■ **Try it**
Where "interfaz" occurs in a line of the entries below, copy that line.

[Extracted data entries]
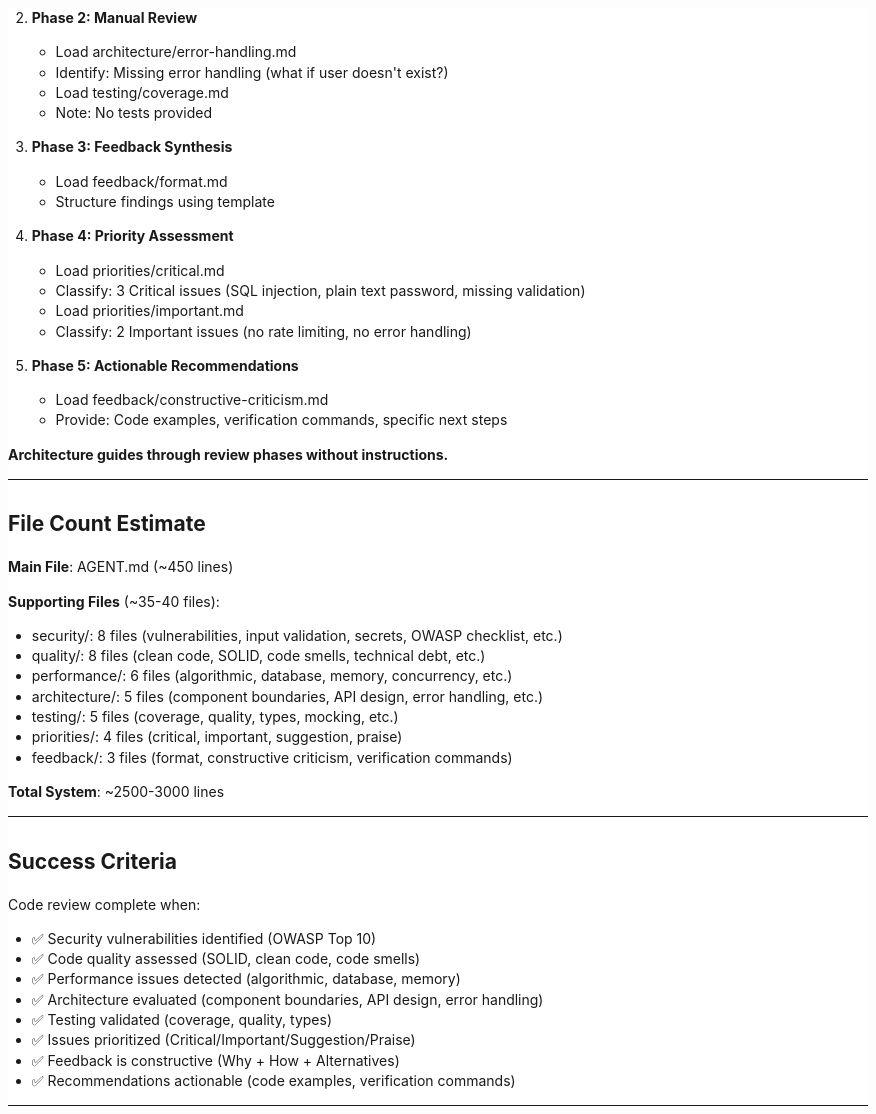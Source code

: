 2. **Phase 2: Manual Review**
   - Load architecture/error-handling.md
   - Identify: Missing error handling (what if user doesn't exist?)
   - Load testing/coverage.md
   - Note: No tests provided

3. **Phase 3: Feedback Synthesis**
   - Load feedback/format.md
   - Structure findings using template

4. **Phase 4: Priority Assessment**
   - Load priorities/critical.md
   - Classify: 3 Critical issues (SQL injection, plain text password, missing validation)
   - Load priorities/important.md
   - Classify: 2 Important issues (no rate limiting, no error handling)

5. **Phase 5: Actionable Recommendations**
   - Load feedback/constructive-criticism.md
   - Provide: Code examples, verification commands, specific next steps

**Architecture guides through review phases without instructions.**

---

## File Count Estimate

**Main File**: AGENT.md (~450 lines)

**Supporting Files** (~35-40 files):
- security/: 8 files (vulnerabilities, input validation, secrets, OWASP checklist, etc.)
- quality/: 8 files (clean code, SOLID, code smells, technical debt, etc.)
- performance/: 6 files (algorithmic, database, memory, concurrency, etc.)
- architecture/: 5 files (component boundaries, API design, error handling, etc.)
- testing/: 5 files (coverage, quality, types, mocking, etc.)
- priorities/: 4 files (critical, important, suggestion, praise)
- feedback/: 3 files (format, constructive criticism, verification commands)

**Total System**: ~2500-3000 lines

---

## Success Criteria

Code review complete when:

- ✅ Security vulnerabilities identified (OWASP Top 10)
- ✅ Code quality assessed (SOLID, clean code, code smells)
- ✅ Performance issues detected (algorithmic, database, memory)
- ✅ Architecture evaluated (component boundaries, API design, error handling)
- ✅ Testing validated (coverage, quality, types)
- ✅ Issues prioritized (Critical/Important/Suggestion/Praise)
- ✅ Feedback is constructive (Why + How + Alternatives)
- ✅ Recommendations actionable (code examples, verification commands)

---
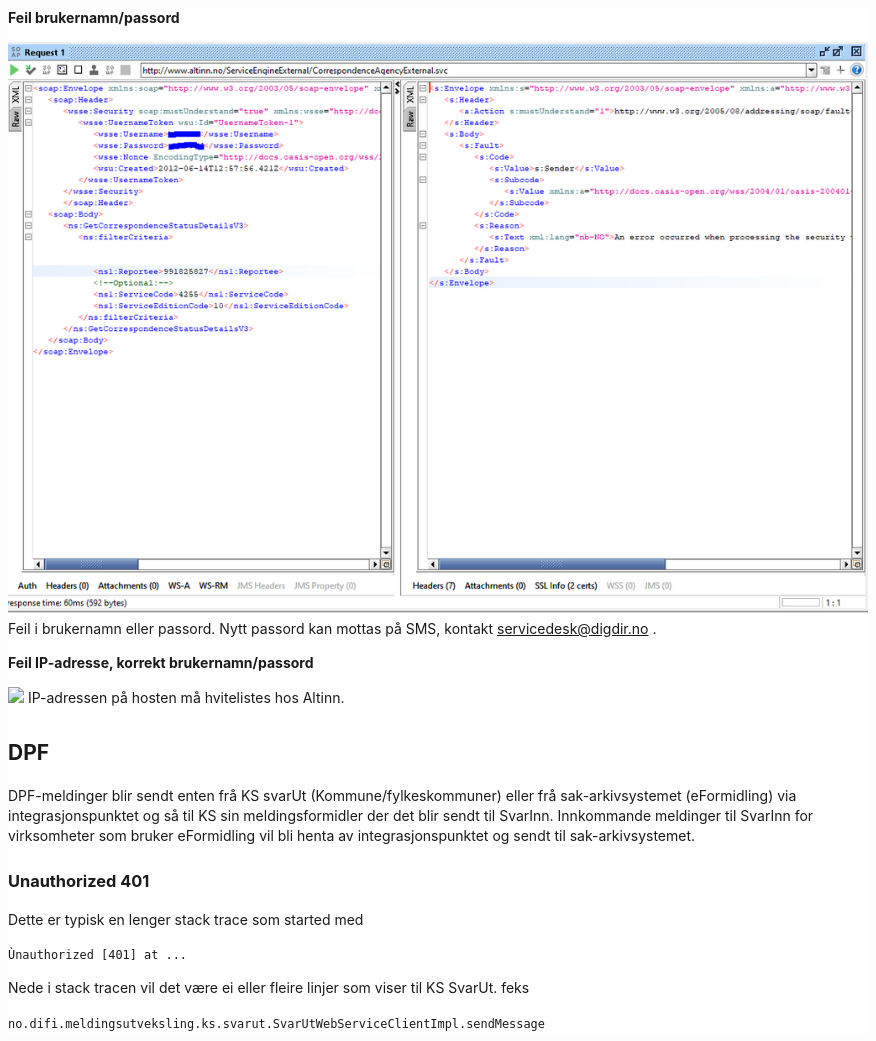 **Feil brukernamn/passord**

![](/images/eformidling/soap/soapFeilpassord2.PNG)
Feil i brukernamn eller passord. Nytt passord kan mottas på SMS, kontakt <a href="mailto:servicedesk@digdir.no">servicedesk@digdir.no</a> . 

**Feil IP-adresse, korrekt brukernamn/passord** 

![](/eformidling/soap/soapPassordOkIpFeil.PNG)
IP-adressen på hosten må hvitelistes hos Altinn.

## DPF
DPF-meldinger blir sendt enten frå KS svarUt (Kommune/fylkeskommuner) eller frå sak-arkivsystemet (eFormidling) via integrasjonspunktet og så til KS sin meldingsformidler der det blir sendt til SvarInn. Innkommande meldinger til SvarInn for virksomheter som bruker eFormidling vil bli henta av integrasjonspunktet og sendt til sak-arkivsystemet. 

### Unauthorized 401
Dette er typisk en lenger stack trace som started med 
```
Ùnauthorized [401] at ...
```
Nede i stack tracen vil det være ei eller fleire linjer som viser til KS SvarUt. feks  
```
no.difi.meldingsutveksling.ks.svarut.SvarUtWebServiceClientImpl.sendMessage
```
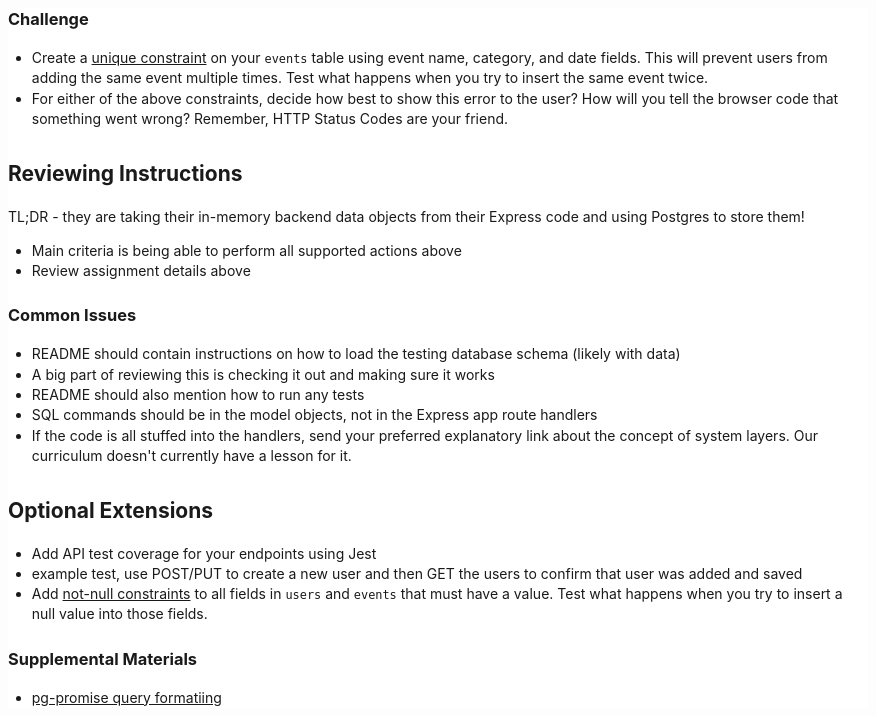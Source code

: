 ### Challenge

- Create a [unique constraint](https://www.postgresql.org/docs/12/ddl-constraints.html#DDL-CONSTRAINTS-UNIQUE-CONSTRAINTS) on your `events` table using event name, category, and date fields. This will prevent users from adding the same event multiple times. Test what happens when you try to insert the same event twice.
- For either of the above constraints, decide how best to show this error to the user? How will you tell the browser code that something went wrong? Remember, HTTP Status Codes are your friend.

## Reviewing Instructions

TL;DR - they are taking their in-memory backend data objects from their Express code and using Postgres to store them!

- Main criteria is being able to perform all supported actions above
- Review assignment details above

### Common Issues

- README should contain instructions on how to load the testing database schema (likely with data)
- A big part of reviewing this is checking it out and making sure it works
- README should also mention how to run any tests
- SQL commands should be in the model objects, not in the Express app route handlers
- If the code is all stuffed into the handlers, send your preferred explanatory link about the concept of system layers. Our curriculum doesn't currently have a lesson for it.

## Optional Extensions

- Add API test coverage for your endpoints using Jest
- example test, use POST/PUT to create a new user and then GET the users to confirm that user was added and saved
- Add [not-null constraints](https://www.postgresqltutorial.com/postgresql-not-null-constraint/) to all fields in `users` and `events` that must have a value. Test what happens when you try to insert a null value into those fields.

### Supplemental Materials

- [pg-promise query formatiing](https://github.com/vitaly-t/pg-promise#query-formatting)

* * *

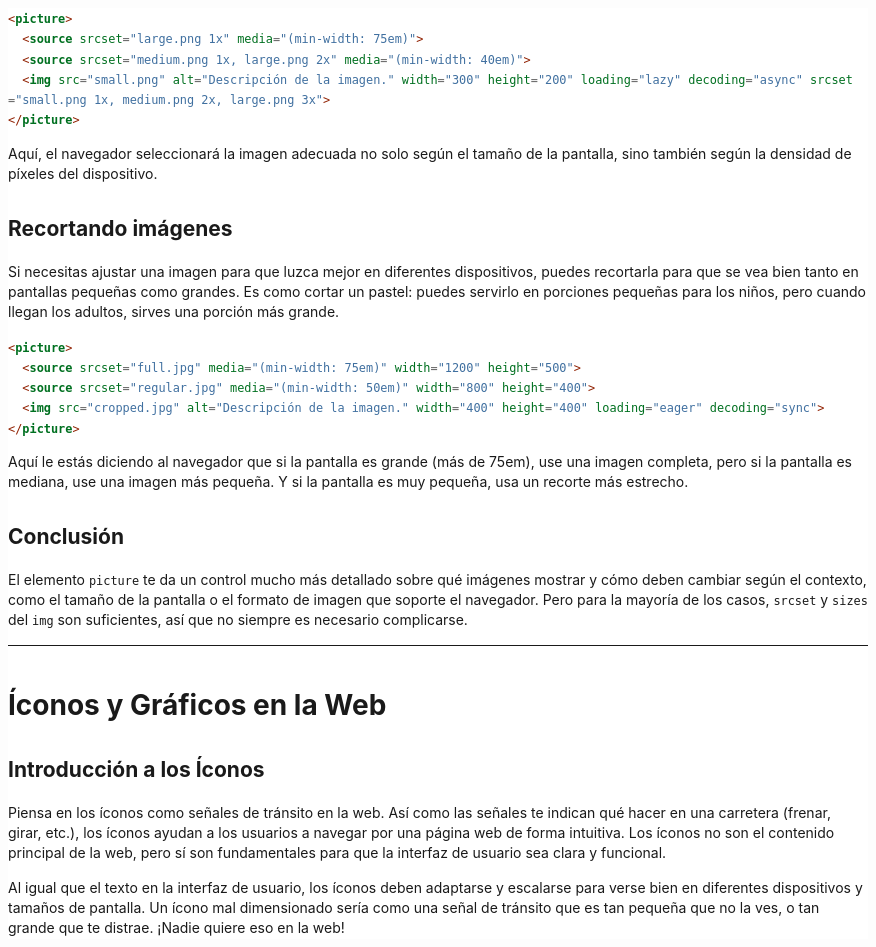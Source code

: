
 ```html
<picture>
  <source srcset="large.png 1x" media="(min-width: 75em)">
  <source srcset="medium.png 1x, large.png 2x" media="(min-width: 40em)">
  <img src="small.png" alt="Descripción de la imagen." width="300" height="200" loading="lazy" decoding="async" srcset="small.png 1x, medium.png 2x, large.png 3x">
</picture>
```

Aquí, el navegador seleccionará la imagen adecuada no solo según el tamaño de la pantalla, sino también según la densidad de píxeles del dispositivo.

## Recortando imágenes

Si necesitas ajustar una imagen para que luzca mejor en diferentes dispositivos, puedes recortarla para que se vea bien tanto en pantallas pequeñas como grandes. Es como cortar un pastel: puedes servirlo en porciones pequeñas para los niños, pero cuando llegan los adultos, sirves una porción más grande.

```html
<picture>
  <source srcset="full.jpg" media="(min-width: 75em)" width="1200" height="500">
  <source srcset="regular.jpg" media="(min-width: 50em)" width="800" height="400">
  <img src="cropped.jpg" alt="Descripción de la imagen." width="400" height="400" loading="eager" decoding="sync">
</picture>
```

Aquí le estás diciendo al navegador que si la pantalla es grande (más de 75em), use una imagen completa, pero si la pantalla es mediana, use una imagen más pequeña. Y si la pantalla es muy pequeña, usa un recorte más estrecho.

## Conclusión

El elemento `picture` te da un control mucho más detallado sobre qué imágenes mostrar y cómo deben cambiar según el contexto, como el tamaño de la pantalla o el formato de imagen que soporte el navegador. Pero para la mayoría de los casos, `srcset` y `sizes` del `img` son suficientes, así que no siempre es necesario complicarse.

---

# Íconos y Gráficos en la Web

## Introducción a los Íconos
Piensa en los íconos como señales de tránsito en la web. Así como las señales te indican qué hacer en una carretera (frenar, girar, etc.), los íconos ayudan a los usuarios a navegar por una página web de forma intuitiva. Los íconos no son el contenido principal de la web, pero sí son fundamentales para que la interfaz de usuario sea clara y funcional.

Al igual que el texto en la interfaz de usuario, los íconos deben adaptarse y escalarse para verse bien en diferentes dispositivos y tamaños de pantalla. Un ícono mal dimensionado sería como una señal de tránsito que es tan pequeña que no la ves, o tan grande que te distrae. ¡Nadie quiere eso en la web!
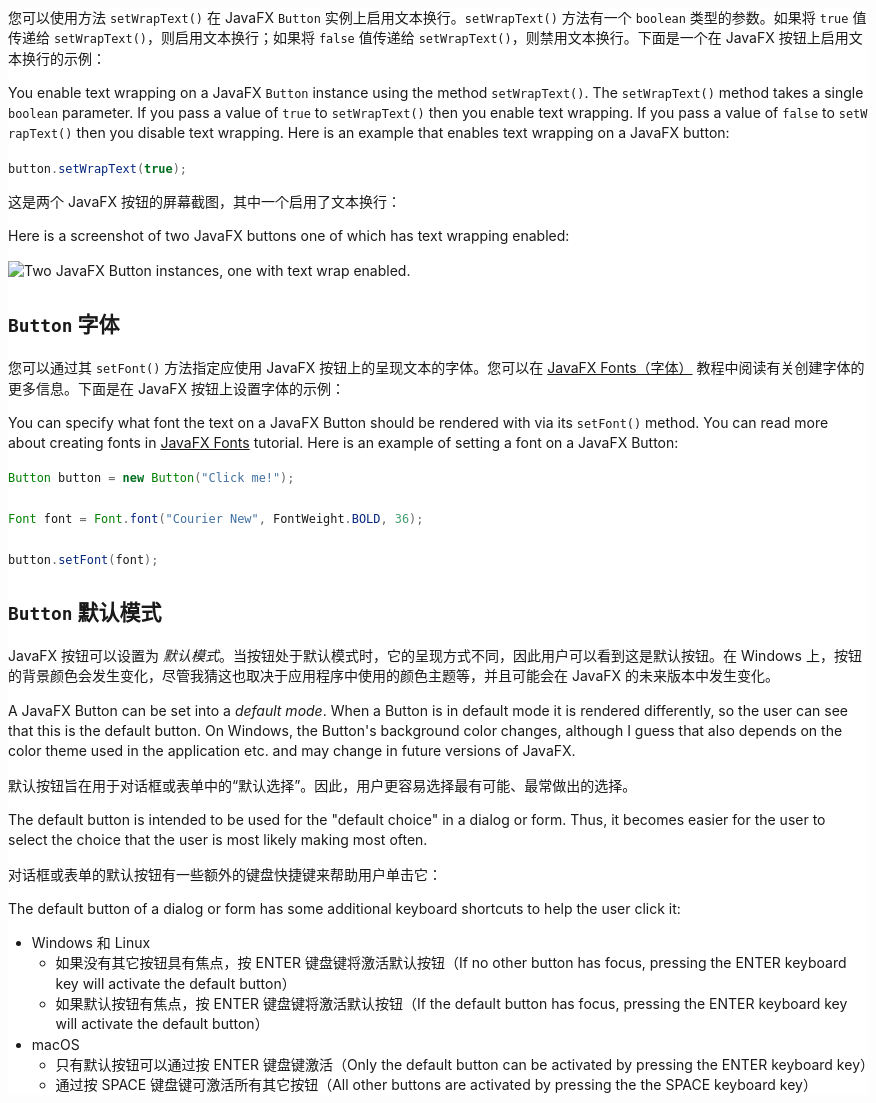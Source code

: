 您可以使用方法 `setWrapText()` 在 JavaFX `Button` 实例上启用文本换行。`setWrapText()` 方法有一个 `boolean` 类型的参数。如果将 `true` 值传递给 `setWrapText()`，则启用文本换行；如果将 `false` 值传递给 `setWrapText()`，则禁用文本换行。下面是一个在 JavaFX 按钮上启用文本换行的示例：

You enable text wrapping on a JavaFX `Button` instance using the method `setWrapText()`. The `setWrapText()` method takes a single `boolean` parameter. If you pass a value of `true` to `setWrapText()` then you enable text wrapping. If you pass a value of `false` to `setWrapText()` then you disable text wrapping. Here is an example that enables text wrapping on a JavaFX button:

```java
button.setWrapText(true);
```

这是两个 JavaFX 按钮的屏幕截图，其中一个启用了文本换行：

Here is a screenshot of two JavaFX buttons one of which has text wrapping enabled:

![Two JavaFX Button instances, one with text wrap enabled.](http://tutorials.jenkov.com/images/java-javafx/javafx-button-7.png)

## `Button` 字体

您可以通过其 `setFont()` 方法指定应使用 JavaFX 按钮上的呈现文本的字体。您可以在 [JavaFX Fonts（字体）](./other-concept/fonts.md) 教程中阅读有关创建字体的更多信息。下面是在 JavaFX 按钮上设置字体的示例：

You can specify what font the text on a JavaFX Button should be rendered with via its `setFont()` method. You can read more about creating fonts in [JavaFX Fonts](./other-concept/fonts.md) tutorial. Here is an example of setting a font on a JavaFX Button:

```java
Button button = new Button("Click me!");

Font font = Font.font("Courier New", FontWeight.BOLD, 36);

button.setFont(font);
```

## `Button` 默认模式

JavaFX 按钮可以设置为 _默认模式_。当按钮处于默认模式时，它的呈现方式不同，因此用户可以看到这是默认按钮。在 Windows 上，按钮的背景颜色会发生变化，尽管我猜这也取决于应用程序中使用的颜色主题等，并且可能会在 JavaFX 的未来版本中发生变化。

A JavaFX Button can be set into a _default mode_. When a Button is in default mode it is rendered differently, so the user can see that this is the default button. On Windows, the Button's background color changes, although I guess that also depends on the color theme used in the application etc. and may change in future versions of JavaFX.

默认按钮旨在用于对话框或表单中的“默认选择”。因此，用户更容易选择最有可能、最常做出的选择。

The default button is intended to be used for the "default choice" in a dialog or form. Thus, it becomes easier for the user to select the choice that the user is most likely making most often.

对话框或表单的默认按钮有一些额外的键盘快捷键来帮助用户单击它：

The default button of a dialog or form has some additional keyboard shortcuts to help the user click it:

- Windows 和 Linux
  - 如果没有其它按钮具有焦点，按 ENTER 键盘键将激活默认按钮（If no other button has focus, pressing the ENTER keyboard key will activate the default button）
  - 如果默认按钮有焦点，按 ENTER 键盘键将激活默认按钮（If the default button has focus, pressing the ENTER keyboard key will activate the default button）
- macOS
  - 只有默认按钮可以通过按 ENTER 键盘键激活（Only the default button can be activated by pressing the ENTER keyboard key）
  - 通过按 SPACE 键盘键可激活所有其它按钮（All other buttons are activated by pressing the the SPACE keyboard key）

■ **Task output**
Piensa en los íconos como señales de tránsito en la web. Así como las señales te indican qué hacer en una carretera (frenar, girar, etc.), los íconos ayudan a los usuarios a navegar por una página web de forma intuitiva. Los íconos no son el contenido principal de la web, pero sí son fundamentales para que la interfaz de usuario sea clara y funcional.
Al igual que el texto en la interfaz de usuario, los íconos deben adaptarse y escalarse para verse bien en diferentes dispositivos y tamaños de pantalla. Un ícono mal dimensionado sería como una señal de tránsito que es tan pequeña que no la ves, o tan grande que te distrae. ¡Nadie quiere eso en la web!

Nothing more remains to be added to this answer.